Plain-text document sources
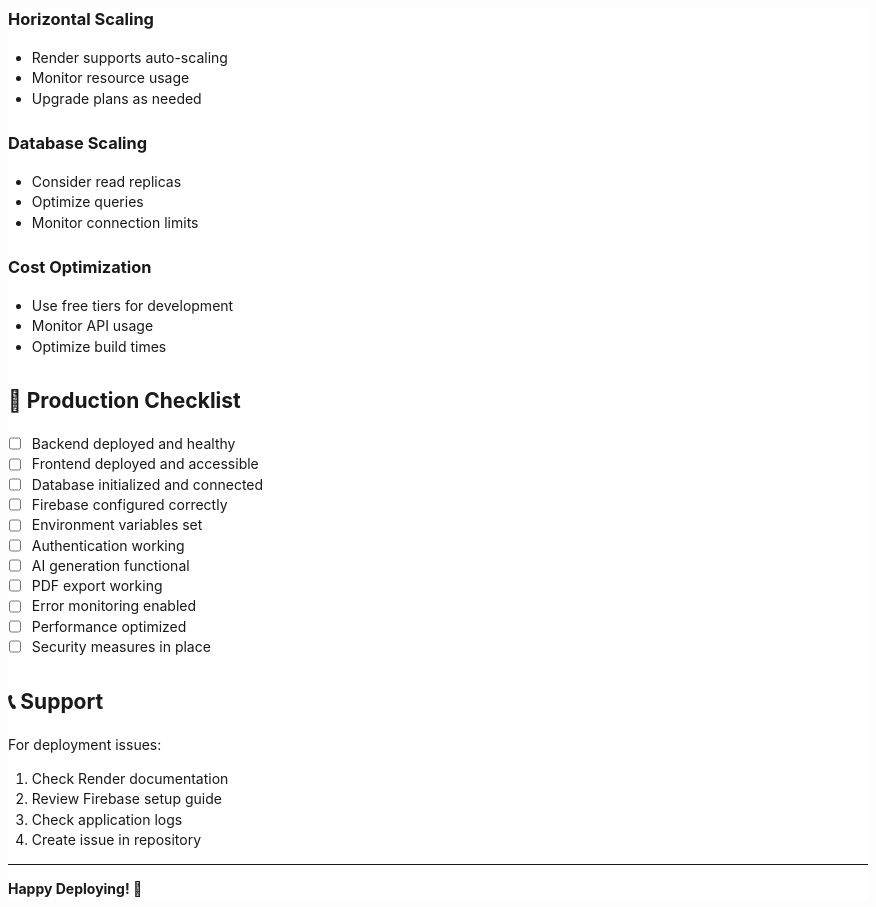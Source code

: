 ### Horizontal Scaling
- Render supports auto-scaling
- Monitor resource usage
- Upgrade plans as needed

### Database Scaling
- Consider read replicas
- Optimize queries
- Monitor connection limits

### Cost Optimization
- Use free tiers for development
- Monitor API usage
- Optimize build times

## 🚀 Production Checklist

- [ ] Backend deployed and healthy
- [ ] Frontend deployed and accessible
- [ ] Database initialized and connected
- [ ] Firebase configured correctly
- [ ] Environment variables set
- [ ] Authentication working
- [ ] AI generation functional
- [ ] PDF export working
- [ ] Error monitoring enabled
- [ ] Performance optimized
- [ ] Security measures in place

## 📞 Support

For deployment issues:
1. Check Render documentation
2. Review Firebase setup guide
3. Check application logs
4. Create issue in repository

---

**Happy Deploying! 🚀**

WHAT TO WORK ON —
Please state how many lines in the entries above include the word "deployed", giving only the number.

WRITTEN SOLUTION —
2